Viral Vector characterization and biosafety testing program
Identity
Identity confirmation is essential to de-risk your gene therapy early in development. We perform thorough drug substance (DS) and drug product (DP) testing using PCR, Sanger sequencing, restriction enzyme analysis, and Next Generation Sequencing (NGS). For cell banks, our identity testing includes short tandem repeat (STR) genotyping, DNA barcoding, PCR, and targeted NGS, ensuring genome integrity and accurate cell line verification.
Purity
Impurities can undermine safety and regulatory compliance. We conduct detailed AAV and lentivirus purity assessments, testing for host cell proteins (HCPs), host cell DNA/RNA, specific DNA contaminants, residual antibiotics, and detergents using PCR, Picogreen, ELISA, LC-MS, and HPLC. Our particle analysis and capsid characterization use AUC, cryo-TEM, CE-SDS, and DLS to determine empty/full ratios and ensure product consistency.
Potency & Strength
Demonstrating potency is critical for regulatory approval and therapeutic efficacy. We conduct a range of in vitro and in vivo potency assays for both AAV and lentivirus vectors to evaluate functional activity.

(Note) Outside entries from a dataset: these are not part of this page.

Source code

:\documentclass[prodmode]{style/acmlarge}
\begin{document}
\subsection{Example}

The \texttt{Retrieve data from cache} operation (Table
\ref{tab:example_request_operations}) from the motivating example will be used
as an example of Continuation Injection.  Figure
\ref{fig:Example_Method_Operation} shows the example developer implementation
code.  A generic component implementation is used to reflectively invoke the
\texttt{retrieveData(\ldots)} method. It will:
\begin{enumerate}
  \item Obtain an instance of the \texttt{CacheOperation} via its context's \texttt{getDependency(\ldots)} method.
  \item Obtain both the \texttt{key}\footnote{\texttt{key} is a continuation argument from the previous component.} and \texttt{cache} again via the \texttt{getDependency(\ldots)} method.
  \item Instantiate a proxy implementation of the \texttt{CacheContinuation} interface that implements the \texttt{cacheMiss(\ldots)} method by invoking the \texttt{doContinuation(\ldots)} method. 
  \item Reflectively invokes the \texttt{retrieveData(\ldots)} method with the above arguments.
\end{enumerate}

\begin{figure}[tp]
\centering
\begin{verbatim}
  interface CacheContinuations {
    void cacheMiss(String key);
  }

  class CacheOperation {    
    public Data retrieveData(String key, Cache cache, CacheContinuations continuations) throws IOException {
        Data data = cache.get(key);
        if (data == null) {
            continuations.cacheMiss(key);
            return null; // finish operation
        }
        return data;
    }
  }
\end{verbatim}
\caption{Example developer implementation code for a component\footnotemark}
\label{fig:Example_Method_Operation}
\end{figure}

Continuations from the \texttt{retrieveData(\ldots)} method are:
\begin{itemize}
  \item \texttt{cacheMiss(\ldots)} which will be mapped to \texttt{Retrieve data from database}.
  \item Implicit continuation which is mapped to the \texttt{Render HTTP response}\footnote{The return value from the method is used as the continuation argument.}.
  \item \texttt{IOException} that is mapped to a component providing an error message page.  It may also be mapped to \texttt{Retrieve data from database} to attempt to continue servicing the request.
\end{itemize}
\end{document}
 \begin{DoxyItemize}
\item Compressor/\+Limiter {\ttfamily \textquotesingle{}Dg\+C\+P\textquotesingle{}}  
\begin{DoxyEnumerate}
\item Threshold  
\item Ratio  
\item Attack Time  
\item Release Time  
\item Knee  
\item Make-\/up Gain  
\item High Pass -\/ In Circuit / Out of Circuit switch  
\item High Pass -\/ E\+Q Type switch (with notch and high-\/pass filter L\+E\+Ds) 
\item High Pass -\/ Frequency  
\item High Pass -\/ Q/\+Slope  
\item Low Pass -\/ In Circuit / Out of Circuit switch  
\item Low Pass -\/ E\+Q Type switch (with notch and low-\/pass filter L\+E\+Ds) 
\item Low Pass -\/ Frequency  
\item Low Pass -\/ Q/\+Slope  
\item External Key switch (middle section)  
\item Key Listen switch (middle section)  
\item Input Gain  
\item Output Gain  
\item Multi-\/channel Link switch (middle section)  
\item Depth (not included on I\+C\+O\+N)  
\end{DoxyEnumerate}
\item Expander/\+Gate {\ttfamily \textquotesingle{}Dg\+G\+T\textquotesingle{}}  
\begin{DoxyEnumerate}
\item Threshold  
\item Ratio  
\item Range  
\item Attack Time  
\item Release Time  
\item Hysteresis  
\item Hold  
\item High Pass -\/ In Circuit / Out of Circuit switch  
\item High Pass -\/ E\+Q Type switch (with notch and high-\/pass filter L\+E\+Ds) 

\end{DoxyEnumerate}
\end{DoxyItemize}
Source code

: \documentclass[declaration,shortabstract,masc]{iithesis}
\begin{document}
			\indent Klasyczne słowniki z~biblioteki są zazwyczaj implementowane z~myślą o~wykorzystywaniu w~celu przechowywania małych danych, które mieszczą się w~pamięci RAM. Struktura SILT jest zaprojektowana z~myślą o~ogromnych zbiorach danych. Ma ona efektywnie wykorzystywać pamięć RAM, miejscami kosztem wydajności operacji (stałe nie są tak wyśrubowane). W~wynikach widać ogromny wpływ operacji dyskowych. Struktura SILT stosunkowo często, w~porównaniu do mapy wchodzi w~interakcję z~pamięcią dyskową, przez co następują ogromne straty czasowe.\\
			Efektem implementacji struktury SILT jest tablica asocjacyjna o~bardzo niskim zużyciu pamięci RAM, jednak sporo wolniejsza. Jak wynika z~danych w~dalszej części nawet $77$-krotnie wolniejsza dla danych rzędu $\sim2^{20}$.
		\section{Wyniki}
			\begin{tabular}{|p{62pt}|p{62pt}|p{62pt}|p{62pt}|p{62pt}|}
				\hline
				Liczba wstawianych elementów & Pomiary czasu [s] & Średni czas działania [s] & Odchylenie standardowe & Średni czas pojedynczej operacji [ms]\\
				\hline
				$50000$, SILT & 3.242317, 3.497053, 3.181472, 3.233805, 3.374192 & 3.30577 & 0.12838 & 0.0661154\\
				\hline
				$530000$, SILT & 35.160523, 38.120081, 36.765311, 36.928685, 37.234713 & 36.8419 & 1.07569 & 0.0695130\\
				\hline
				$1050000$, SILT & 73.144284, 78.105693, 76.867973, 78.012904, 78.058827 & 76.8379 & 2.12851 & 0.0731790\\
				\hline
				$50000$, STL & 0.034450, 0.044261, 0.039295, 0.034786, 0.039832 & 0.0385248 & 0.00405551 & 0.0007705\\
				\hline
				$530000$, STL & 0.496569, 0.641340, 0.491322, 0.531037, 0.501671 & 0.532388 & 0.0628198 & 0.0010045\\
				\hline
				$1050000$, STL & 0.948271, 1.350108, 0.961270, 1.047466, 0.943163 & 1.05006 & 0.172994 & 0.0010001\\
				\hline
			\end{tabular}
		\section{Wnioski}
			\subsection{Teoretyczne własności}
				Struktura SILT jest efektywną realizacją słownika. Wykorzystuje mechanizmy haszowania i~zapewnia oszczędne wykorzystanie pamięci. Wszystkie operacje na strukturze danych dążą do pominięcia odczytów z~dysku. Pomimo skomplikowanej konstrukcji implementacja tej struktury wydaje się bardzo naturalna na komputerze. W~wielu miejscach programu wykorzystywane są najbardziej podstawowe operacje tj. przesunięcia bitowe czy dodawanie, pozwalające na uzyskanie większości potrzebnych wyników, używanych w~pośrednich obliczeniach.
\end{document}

Our comprehensive testing includes infectivity assays and genomic titer assays to assess the strength of the vector preparation and confirm that your therapy can trigger the intended biological response.
Safety
Regulators demand rigorous safety data; cutting corners can delay approval or endanger patients. Our biosafety testing covers every stage of development, from cell bank to final product. We perform bioburden testing, replication-competent AAV (RCAAV) and replication-competent lentivirus (RCL) testing, and screenings for endotoxin, mycoplasma, and adventitious viral contaminants. We also validate virus inactivation and removal processes to ensure manufacturing safeguards are in place.
Scale Your Gene Therapy with Comprehensive Viral Vector Testing Services
As a contract development and manufacturing organization (CDMO) we provide viral vector testing services that scale with your program from discovery through commercialization. Our expanded AAV and lentivirus testing capabilities support faster decision-making, regulatory compliance, and efficient tech transfer.
Viral vector characterization and release testing are critical for ensuring gene therapy product safety, potency, and consistency. Our comprehensive testing services, AAV and lentivirus, support regulatory compliance and accelerate time to market. We offer a full suite of analytical methods to assess vector identity, purity, potency, and stability, leveraging advanced technologies such as qPCR, ddPCR, ELISA, and Next Generation Sequencing (NGS).
Whether you're preparing for IND or commercial launch, we generate the high-quality viral vector testing data required for successful submissions. Our expertise supports scale-up with confidence, which minimizes risk and helps you stay on schedule.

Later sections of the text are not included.